Regulatory NewsRegulatory News | 08 August 2018 |  By 

The Centers for Medicare and Medicaid Services (CMS) late Tuesday announced plans to begin using what’s called step therapy to try to lower the spend on Part B drugs by about 20% in Medicare Advantage plans.

Step therapy in this instance is a negotiating tool whereby Medicare Advantage plans can require patients to use cheaper drugs ahead of other, more expensive competitors, potentially lowering costs.

“For the first time, CMS will provide Medicare Advantage plans — private health insurance plans that provide Medicare benefits to 20 million Medicare beneficiaries (a third of all beneficiaries in Medicare) — the option of negotiating for Part B drugs in a way that lowers costs and improves the quality of care,” CMS said in a statement.

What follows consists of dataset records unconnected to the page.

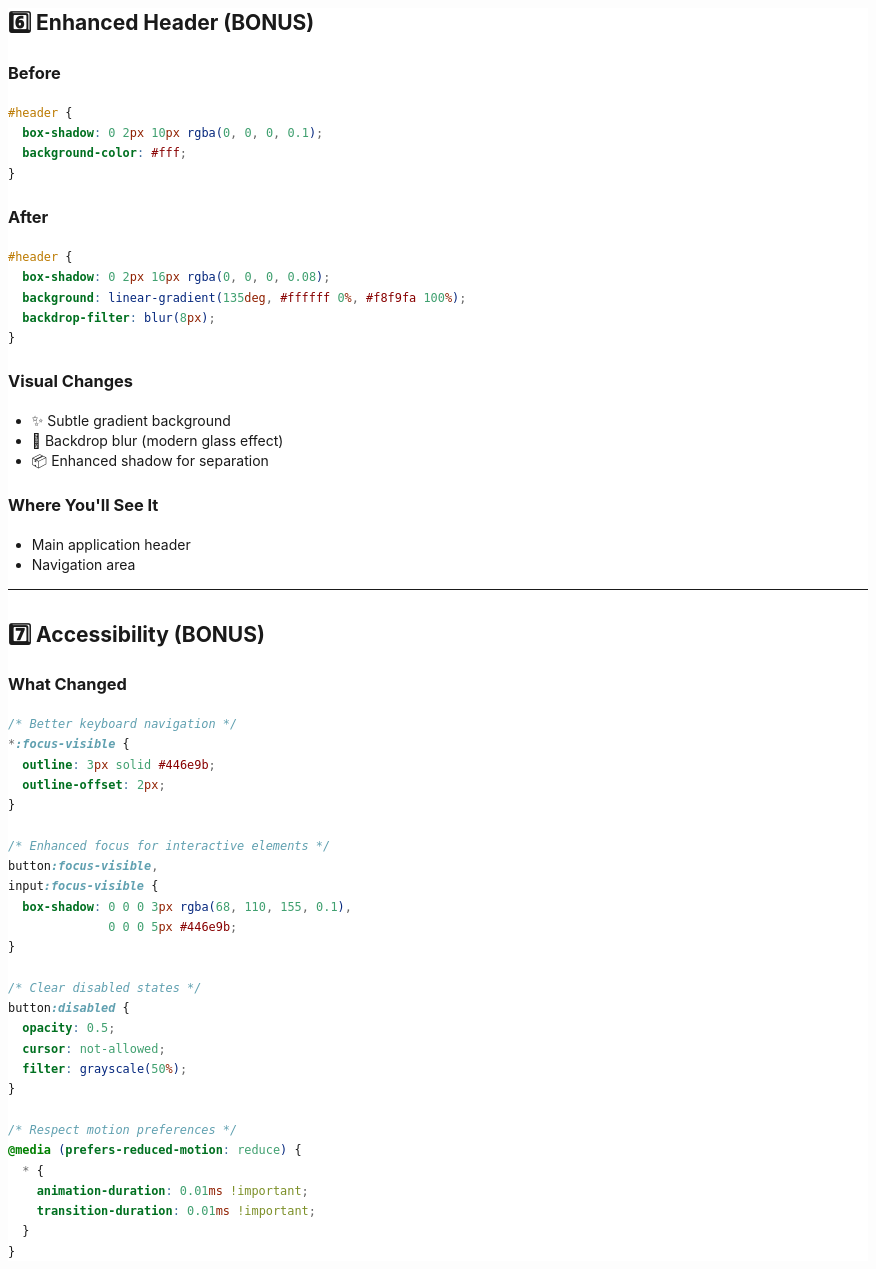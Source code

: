 ## 6️⃣ Enhanced Header (BONUS)

### Before
```css
#header {
  box-shadow: 0 2px 10px rgba(0, 0, 0, 0.1);
  background-color: #fff;
}
```

### After
```css
#header {
  box-shadow: 0 2px 16px rgba(0, 0, 0, 0.08);
  background: linear-gradient(135deg, #ffffff 0%, #f8f9fa 100%);
  backdrop-filter: blur(8px);
}
```

### Visual Changes
- ✨ Subtle gradient background
- 💫 Backdrop blur (modern glass effect)
- 📦 Enhanced shadow for separation

### Where You'll See It
- Main application header
- Navigation area

---

## 7️⃣ Accessibility (BONUS)

### What Changed
```css
/* Better keyboard navigation */
*:focus-visible {
  outline: 3px solid #446e9b;
  outline-offset: 2px;
}

/* Enhanced focus for interactive elements */
button:focus-visible,
input:focus-visible {
  box-shadow: 0 0 0 3px rgba(68, 110, 155, 0.1),
              0 0 0 5px #446e9b;
}

/* Clear disabled states */
button:disabled {
  opacity: 0.5;
  cursor: not-allowed;
  filter: grayscale(50%);
}

/* Respect motion preferences */
@media (prefers-reduced-motion: reduce) {
  * {
    animation-duration: 0.01ms !important;
    transition-duration: 0.01ms !important;
  }
}
```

Beginning 1 January 2019, Medicare Advantage plans will ensure patients newly prescribed a medicine receive the most preferred and cost-effective drug first, allowing patients to begin treatment with a biosimilar in some cases.

But whether this move will amount to significant savings remains to be understood.

Bernstein biotech analyst Ronny Gal said in a note to investors that the target of this action “appears to be biosimilars” but he’s “uncertain how effective this new policy would be in pushing biosimilars yet. Our impression is that this will not be a decisive change. (i) Medicare Advantage is not a very large segment of the market.”

But he also said, “The added financial incentive may prove sufficient to switch the MA segment of the market over to using biosimilars.”

Industry lobbying group PhRMA, meanwhile, was not happy with the move by CMS.

“PhRMA has serious concerns with the new CMS guidance regarding Medicare Advantage coverage of Part B medicines and the implications for patients suffering from complex conditions. Step therapy will delay many patients’ access to medicines they need, interfere with the patient-physician relationship and increase burdens on physicians to comply with new, more complicated requirements,” the group said in a statement.

On the other side of the coin, the Pharmaceutical Care Management Association (PCMA), which represents pharmacy benefit managers (PBMs), said in a statement that the announcement “to include greater use of PBM tools in Medicare Part B through Medicare Advantage Prescription Drug Plans is an important step toward reducing costs for the program and beneficiaries.

“Some of the highest priced drugs are found in Medicare Part B, where PBMs currently don't play any meaningful role,” the PCMA said.